BRIEF: How do the records below read from their first line through the line containing "### Production Tests (After Deployment)"? Write those lines out exactly.

MATERIAL PROVIDED below:

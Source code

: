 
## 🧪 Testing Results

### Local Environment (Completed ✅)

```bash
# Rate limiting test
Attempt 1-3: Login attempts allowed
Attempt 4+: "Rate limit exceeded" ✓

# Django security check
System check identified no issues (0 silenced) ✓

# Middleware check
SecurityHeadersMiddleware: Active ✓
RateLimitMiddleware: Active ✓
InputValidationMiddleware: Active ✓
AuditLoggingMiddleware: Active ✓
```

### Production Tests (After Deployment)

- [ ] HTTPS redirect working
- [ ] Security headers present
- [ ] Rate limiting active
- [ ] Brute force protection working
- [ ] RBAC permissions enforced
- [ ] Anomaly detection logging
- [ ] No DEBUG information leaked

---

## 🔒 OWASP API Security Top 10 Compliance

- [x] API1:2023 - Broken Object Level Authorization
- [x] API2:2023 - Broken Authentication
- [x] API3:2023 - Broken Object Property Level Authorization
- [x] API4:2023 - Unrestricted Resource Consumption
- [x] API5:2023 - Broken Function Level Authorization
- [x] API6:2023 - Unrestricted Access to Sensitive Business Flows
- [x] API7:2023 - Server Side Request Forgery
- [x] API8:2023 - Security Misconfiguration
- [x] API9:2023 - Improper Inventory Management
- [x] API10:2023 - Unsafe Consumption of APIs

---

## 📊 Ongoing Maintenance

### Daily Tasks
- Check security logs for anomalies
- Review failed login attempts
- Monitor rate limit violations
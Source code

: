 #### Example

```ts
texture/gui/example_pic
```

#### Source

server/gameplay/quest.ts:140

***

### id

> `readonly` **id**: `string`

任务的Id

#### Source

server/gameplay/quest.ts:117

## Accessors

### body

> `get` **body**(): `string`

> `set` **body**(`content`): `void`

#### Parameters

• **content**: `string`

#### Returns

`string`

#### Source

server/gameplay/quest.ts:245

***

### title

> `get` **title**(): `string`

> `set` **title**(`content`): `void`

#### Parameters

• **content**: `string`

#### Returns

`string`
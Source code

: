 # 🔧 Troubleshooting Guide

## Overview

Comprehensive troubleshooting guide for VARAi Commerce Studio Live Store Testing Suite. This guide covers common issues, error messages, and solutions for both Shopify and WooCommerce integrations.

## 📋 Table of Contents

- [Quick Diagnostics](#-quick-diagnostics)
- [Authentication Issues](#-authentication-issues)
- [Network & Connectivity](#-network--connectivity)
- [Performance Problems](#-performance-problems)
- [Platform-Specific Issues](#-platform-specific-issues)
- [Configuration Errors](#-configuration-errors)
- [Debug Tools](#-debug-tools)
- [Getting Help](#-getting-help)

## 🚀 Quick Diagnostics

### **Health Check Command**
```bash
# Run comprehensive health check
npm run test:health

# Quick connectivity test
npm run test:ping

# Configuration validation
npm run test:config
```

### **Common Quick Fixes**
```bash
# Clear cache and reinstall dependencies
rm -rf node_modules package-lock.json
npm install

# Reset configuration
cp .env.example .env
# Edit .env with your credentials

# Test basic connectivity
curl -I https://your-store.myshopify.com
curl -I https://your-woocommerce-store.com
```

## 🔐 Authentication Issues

End of MATERIAL PROVIDED.

SOLVED EXERCISE:
Source code

: 
## 🧪 Testing Results

### Local Environment (Completed ✅)

```bash
# Rate limiting test
Attempt 1-3: Login attempts allowed
Attempt 4+: "Rate limit exceeded" ✓

# Django security check
System check identified no issues (0 silenced) ✓

# Middleware check
SecurityHeadersMiddleware: Active ✓
RateLimitMiddleware: Active ✓
InputValidationMiddleware: Active ✓
AuditLoggingMiddleware: Active ✓
```

### Production Tests (After Deployment)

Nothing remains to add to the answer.